**EXERCISE REQUIREMENTS:**
In the copy you make, include no pictures, and transcribe every record exactly.

(Records from a collection)
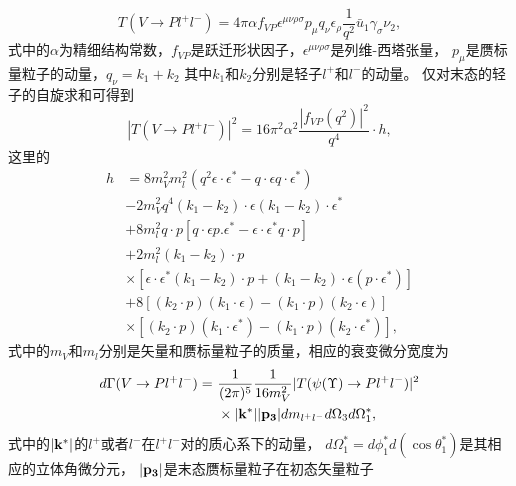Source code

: \begin{equation}
T(V \to P l^{+}l^{-}) = 4 \pi \alpha f_{V\!P}\epsilon^{\mu\nu\rho\sigma}p_{\mu}q_{\nu}\epsilon_{\rho}\frac{1}{q^{2}}\bar{u}_{1} \gamma_{\sigma} \nu_{2},
\end{equation}
式中的$\alpha$为精细结构常数，$f_{V\!P}$是跃迁形状因子，$\epsilon^{\mu\nu\rho\sigma}$是列维-西塔张量，
$p_{\mu}$是赝标量粒子的动量，$q_{\nu} = k_{1}+k_{2}$ 其中$k_{1}$和$k_{2}$分别是轻子$l^{+}$和$l^{-}$的动量。
仅对末态的轻子的自旋求和可得到
\begin{equation}
    |T(V \to P l^{+} l^{-})|^{2} = 16\pi^{2}\alpha^{2}\frac{|f_{V\!P}(q^{2})|^{2}}{q^{4}} \cdot h ,
\end{equation}
这里的
\begin{equation}
\begin{split}
    h &=  8 m^{2}_{V} m^{2}_{l} (q^{2} \epsilon \cdot \epsilon^{*} - q \cdot \epsilon  q \cdot \epsilon^{*} ) \\
       & -2 m^{2}_{V} q^{4}(k_{1} - k_{2} )\cdot \epsilon (k_{1}  - k_{2}) \cdot \epsilon^{*}
      \\ & +8m^{2}_{l} q\cdot p
        [q \cdot \epsilon  p.\epsilon^{*} - \epsilon \cdot \epsilon^{*} q \cdot p]
      \\ & +2m^{2}_{l}(k_{1} - k_{2} )\cdot p
      \\ & \times [\epsilon \cdot \epsilon^{*}(k_{1} - k_{2} )\cdot p + (k_{1}  - k_{2} ) \cdot \epsilon (p\cdot\epsilon^{*})]
      \\ & +8 [(k_{2} \cdot p)(k_{1}\cdot \epsilon)  - (k_{1} \cdot p)(k_{2} \cdot \epsilon)]
      \\ & \times [(k_{2} \cdot p)(k_{1}\cdot \epsilon^{*})  - (k_{1} \cdot p)(k_{2} \cdot \epsilon^{*})] ,
\end{split}
\end{equation}
式中的$m_V$和$m_l$分别是矢量和赝标量粒子的质量，相应的衰变微分宽度为
\begin{equation}
\label{eq:width-PVLL}
\begin{split}
    d\Gamma(V\to Pl^{+}l^{-})=~& \frac{1}{(2\pi){}^{5}} \frac{1}{16m_{V}^{2}} |T(\psi(\Upsilon) \to P l^{+} l^{-})|^{2} \\ & \times {\bf |k^{*}|}{\bf |p_{3}|} dm_{l^{+}l^{-}} d\Omega_{3}d\Omega^{*}_{1},
\end{split}
\end{equation}
式中的$\bf |k^{*}|$的$l^{+}$或者$l^{-}$在$l^{+} l^{-}$对的质心系下的动量，
$d\Omega^{*}_{1} = d \phi^{*}_{1}d(\cos\theta^{*}_{1})$是其相应的立体角微分元，
$\bf |p_{3}|$是末态赝标量粒子在初态矢量粒子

**ANSWER TO THE PROBLEM:**
Source code

: \begin{equation}
T(V \to P l^{+}l^{-}) = 4 \pi \alpha f_{V\!P}\epsilon^{\mu\nu\rho\sigma}p_{\mu}q_{\nu}\epsilon_{\rho}\frac{1}{q^{2}}\bar{u}_{1} \gamma_{\sigma} \nu_{2},
\end{equation}
式中的$\alpha$为精细结构常数，$f_{V\!P}$是跃迁形状因子，$\epsilon^{\mu\nu\rho\sigma}$是列维-西塔张量，
$p_{\mu}$是赝标量粒子的动量，$q_{\nu} = k_{1}+k_{2}$ 其中$k_{1}$和$k_{2}$分别是轻子$l^{+}$和$l^{-}$的动量。
仅对末态的轻子的自旋求和可得到
\begin{equation}
    |T(V \to P l^{+} l^{-})|^{2} = 16\pi^{2}\alpha^{2}\frac{|f_{V\!P}(q^{2})|^{2}}{q^{4}} \cdot h ,
\end{equation}
这里的
\begin{equation}
\begin{split}
    h &=  8 m^{2}_{V} m^{2}_{l} (q^{2} \epsilon \cdot \epsilon^{*} - q \cdot \epsilon  q \cdot \epsilon^{*} ) \\
       & -2 m^{2}_{V} q^{4}(k_{1} - k_{2} )\cdot \epsilon (k_{1}  - k_{2}) \cdot \epsilon^{*}
      \\ & +8m^{2}_{l} q\cdot p
        [q \cdot \epsilon  p.\epsilon^{*} - \epsilon \cdot \epsilon^{*} q \cdot p]
      \\ & +2m^{2}_{l}(k_{1} - k_{2} )\cdot p
      \\ & \times [\epsilon \cdot \epsilon^{*}(k_{1} - k_{2} )\cdot p + (k_{1}  - k_{2} ) \cdot \epsilon (p\cdot\epsilon^{*})]
      \\ & +8 [(k_{2} \cdot p)(k_{1}\cdot \epsilon)  - (k_{1} \cdot p)(k_{2} \cdot \epsilon)]
      \\ & \times [(k_{2} \cdot p)(k_{1}\cdot \epsilon^{*})  - (k_{1} \cdot p)(k_{2} \cdot \epsilon^{*})] ,
\end{split}
\end{equation}
式中的$m_V$和$m_l$分别是矢量和赝标量粒子的质量，相应的衰变微分宽度为
\begin{equation}
\label{eq:width-PVLL}
\begin{split}
    d\Gamma(V\to Pl^{+}l^{-})=~& \frac{1}{(2\pi){}^{5}} \frac{1}{16m_{V}^{2}} |T(\psi(\Upsilon) \to P l^{+} l^{-})|^{2} \\ & \times {\bf |k^{*}|}{\bf |p_{3}|} dm_{l^{+}l^{-}} d\Omega_{3}d\Omega^{*}_{1},
\end{split}
\end{equation}
式中的$\bf |k^{*}|$的$l^{+}$或者$l^{-}$在$l^{+} l^{-}$对的质心系下的动量，
$d\Omega^{*}_{1} = d \phi^{*}_{1}d(\cos\theta^{*}_{1})$是其相应的立体角微分元，
$\bf |p_{3}|$是末态赝标量粒子在初态矢量粒子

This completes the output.